Home >> A Issues >> Issues >> Putting Scholarship at Varsity Level

Search form

Putting Scholarship at Varsity Level

Hoping to establish the same recognition for academics that athletics receives, former high school history teacher Will Fitzhugh founded The Concord Review, a quarterly journal of outstanding high school history essays. Showing students examples of good writing and research is a way of getting them to aim higher, he says. Information about the content of the The Concord Review.

Connections between the 19th-century American spiritualist and feminist movements and comparisons of Civil War guerilla leaders John Hunt Morgan and John Singleton Mosby may sound like topics for doctoral theses. Surprise! -- they are just some of the subjects high school students researched for papers that have appeared in The Concord Review, the only American magazine that publishes history papers written by high school students.

Founded in 1988 by former Concord-Carlisle (Massachusetts) Regional High School history teacher William Fitzhugh, the quarterly publishes about 11 essays in each edition. A total of 528 essays from students in 42 states and 33 countries have been printed since the review was founded.

By publishing what he considers outstanding work, Fitzhugh hopes to inspire other students to do their own research. "Samuel Johnson said, `Example is always more efficacious than precept,'" Fitzhugh tells Education World. "I'm trying to publish the best work I can find, to encourage other kids to work hard."

Elaine Reed, director of the National Council for History Education, agreed. "I think it's one of the hidden jewels of history education," Reed says. "There is no other place for serious academic essays by students. Some teachers use it as an example with students. The writing styles, how other kids do research, and the topics are useful to other students."


Fitzhugh, who reads and selects the essays himself, looks for work that shows plenty of passion as well as an understanding of the subject matter. "It's like when someone reads one or two books and they learn something and want to share it."

Most of the essays were written as class assignments, although some were independent research projects. In selecting papers for publication, Fitzhugh said, he looks for evidence of knowledge, thought, and good writing. "I want to put out something that other kids want to read," he explains. "A lot of kids don't read non-fiction books anymore. I've had students and teachers say that the essays are more interesting than books."

Fitzhugh also sees himself as setting a "varsity-level" standard for academics so scholars can garner the same recognition athletics receive. "I figure at least 50,000 high school kids hear from college coaches every year," he says. "Probably 50 hear from professors. I'm just trying to counter that message."

Ron Briley, who teaches American history at Sandia School in Albuquerque, New Mexico, says two of his students have had essays published in The Concord Review and thinks it is a valuable showcase for student work. He shows the journal to his 11th- and 12th-grade students as an example of the kind of work high school students can accomplish. "I believe that we sometimes expect too little of our students, and The Concord Reviewdemonstrates the excellence of which they are capable."
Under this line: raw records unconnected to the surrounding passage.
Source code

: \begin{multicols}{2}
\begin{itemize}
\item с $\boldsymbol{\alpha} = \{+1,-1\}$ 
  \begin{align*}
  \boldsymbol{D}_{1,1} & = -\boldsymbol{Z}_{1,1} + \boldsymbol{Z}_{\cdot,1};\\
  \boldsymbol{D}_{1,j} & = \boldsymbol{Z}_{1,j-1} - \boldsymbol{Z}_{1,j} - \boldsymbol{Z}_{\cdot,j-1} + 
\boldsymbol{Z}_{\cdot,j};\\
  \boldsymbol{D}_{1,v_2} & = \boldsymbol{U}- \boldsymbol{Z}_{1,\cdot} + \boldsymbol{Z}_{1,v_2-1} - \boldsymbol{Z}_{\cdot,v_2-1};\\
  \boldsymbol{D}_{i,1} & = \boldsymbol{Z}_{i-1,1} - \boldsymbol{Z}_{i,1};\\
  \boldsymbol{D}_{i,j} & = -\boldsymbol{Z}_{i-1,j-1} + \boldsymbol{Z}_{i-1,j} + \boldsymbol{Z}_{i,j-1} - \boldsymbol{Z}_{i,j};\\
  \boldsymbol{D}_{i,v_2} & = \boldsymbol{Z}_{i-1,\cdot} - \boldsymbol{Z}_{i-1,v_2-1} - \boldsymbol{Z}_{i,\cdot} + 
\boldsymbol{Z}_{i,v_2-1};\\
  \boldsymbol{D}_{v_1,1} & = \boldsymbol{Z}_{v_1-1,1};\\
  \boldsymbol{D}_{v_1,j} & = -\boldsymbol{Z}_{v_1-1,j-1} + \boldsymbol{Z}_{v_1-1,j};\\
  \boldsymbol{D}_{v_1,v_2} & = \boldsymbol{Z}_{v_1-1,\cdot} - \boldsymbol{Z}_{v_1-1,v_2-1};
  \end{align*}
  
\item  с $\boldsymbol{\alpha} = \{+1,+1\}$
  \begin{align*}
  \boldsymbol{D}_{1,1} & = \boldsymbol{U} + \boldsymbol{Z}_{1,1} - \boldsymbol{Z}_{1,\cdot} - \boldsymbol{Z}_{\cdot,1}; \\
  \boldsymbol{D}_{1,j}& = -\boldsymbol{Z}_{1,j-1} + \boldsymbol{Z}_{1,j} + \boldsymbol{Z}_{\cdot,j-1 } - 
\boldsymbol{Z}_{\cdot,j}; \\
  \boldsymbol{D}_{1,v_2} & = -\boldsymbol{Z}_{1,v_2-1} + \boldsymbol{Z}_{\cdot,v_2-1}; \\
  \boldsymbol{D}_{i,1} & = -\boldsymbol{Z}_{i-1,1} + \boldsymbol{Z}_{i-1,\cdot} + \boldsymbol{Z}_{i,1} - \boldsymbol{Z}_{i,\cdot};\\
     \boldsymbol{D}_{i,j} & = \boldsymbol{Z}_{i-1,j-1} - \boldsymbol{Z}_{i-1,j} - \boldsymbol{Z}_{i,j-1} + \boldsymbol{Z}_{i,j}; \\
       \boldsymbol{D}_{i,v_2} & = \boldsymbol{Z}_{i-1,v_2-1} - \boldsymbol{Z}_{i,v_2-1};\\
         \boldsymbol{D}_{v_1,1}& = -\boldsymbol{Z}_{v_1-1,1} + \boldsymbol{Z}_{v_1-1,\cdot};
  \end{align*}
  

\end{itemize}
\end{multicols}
Fitzhugh began thinking of a way to encourage students to do research when he was interviewing a high school student who wanted to attend Harvard University, his alma mater. The student told Fitzhugh he wanted to major in history in college but had never read a history book on his own.

Fitzhugh started working on the review in 1987 and 1988, while he was still teaching, and published the first edition in the fall of 1988. He then left teaching to work on the review full-time. He also founded and serves on the National Writing Board, a panel that comments on essays students might want to submit to colleges as writing samples. Essays are read by two board members, and each student essay receives a three-page critique.

When he is not reading and editing, Fitzhugh hunts for grants to help keep the review in print. The review has almost 1,000 subscribers at $40 a year, but that is not enough to cover costs. For the first 12 years, Fitzhugh worked by himself and drew no salary. His wife, who also is a teacher, supported the family. Twice he had to suspend publication for lack of funds.

Surprisingly, Fitzhugh says, he has received a cool reception from some education organizations. Some people have said that only a handful of students are capable of the level of research seen in The Concord Review essays.

Fitzhugh explained that he believes that if standards are high, students will strive to meet them. He notes that large numbers of girls flocked to gymnastics classes after seeing the gold-medal performances of Soviet gymnast Olga Korbut in the 1972 Summer Olympics, during which Korbut displayed skills far superior to those of the other gymnasts. "I don't think kids will wilt from a challenge," he maintained.